Waking up is hard. Like most young and young-ish people out there, my smartphone is tasked with alerting me to the fact that it’s time to get my butt out of bed in the morning. Or rather, to begin the 20-minute period where I lay in the fetal position making faint Chewbacca noises as I take in whatever fresh horrors the news cycle brings with it.
With a new app called Wakeout, however, my phone is taking on a new (and hopefully helpful) role: Making me work out before I can even begin to pollute my sleep-fresh brain with doom, gloom, and Instagram.
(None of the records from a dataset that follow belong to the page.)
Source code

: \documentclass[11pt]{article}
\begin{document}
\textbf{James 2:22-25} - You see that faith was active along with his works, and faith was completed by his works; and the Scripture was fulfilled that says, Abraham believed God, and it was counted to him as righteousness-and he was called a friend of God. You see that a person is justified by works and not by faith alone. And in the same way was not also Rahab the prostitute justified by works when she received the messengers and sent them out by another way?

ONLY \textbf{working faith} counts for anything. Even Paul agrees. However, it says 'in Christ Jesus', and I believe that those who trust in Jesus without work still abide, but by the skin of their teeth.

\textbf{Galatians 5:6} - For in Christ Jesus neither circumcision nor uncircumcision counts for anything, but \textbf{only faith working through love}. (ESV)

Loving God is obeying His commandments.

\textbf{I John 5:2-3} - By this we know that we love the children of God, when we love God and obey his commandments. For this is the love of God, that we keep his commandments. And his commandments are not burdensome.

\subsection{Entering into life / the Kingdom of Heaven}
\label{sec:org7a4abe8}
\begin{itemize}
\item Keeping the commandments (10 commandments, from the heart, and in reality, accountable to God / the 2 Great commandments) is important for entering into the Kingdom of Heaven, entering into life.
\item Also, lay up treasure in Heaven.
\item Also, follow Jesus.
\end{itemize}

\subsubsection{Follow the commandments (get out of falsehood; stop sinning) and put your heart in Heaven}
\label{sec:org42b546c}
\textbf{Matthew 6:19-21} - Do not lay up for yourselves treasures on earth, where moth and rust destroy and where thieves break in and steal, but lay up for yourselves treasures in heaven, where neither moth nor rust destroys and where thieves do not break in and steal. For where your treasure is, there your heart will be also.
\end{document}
Before you shudder at the words “work out,” allow me to explain: It’s not a workout. Not even close. It takes less than three minutes, and you don’t need to get out of bed to do it. In fact, you’re very much supposed to remain in bed, in your pajamas, fully living your morning-breath truth as you do a randomized series of three mini “wakeouts” to get your blood pumping immediately after your alarm goes off.
For my first Wakeout session, I was assigned twenty seconds of “sock taps,” wherein you lay on your back and alternately lift one foot at a time.
This was followed by 15 seconds of “pillow swings,” where you’re instructed to sit on the edge of your bed and place your pillow on your knees. You then lift it over your head and then back down to your knees repeatedly for the duration.
The most strenuous portion comes last, and TBH, I really like their definition of “strenuous”: Forty seconds of “lazy bed crunches.” It’s the exact same thing as crunches, only not tortuous, because there’s minimal resistance.
Designed to “wake up and energize your body in less than three minutes,” Wakeout claims it’s “the most fun way to wake up.” While I’m dubious that it’s the most fun, the inherent silliness of doing faux exercises set to way-over-the-top 80s club instrumentals managed to make me laugh, which is more than I can say about CNN’s news app.
And while Wakeout is careful to emphasize that these “are not gym exercises,” but rather “easy exercises you do drowsy, using your pillow as a weight,” you not only reap the benefits of getting your blood flowing, but you also get the mental benefit of thinking you sorta-kinda did a tiny-baby workout and thus deserve a scone for breakfast.
Wins all around, in other words. The app is free to download, and it gives you access to 12 different exercises. If you opt for a monthly subscription at $1.99 or a yearly subscription at $14.99, you’ll have access to the full library of 65 exercises, plus the option to do additional exercises beyond those initial three each morning if you so choose.